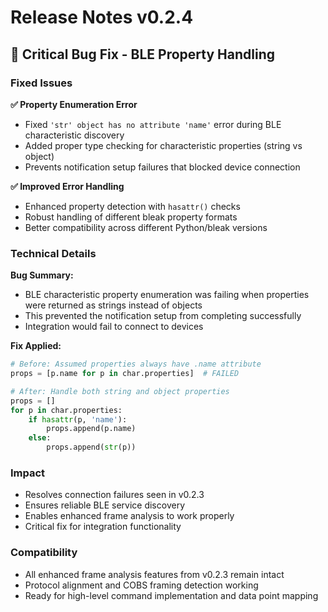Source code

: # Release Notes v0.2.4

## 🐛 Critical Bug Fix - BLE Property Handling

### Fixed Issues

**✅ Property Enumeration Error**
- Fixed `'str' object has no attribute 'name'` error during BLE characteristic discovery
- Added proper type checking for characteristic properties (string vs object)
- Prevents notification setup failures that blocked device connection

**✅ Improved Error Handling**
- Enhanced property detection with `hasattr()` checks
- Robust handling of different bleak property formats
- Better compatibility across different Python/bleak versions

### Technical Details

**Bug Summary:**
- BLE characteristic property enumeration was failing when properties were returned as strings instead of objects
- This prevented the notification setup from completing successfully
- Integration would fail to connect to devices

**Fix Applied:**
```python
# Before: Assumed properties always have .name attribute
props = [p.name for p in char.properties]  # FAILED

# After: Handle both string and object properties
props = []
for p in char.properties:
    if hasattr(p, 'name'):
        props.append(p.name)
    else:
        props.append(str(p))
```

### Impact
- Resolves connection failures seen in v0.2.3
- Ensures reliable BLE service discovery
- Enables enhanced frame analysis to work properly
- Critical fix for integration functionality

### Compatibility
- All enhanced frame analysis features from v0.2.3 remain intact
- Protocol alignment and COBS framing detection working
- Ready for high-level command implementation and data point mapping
________
=== Directions for this task ===
Exclude the pictures and transcribe all of the entries exactly.

=== Answer for this exercise ===
Source code

: # Release Notes v0.2.4

## 🐛 Critical Bug Fix - BLE Property Handling

### Fixed Issues

**✅ Property Enumeration Error**
- Fixed `'str' object has no attribute 'name'` error during BLE characteristic discovery
- Added proper type checking for characteristic properties (string vs object)
- Prevents notification setup failures that blocked device connection

**✅ Improved Error Handling**
- Enhanced property detection with `hasattr()` checks
- Robust handling of different bleak property formats
- Better compatibility across different Python/bleak versions

### Technical Details

**Bug Summary:**
- BLE characteristic property enumeration was failing when properties were returned as strings instead of objects
- This prevented the notification setup from completing successfully
- Integration would fail to connect to devices

**Fix Applied:**
```python
# Before: Assumed properties always have .name attribute
props = [p.name for p in char.properties]  # FAILED

# After: Handle both string and object properties
props = []
for p in char.properties:
    if hasattr(p, 'name'):
        props.append(p.name)
    else:
        props.append(str(p))
```

### Impact
- Resolves connection failures seen in v0.2.3
- Ensures reliable BLE service discovery
- Enables enhanced frame analysis to work properly
- Critical fix for integration functionality

### Compatibility
- All enhanced frame analysis features from v0.2.3 remain intact
- Protocol alignment and COBS framing detection working
- Ready for high-level command implementation and data point mapping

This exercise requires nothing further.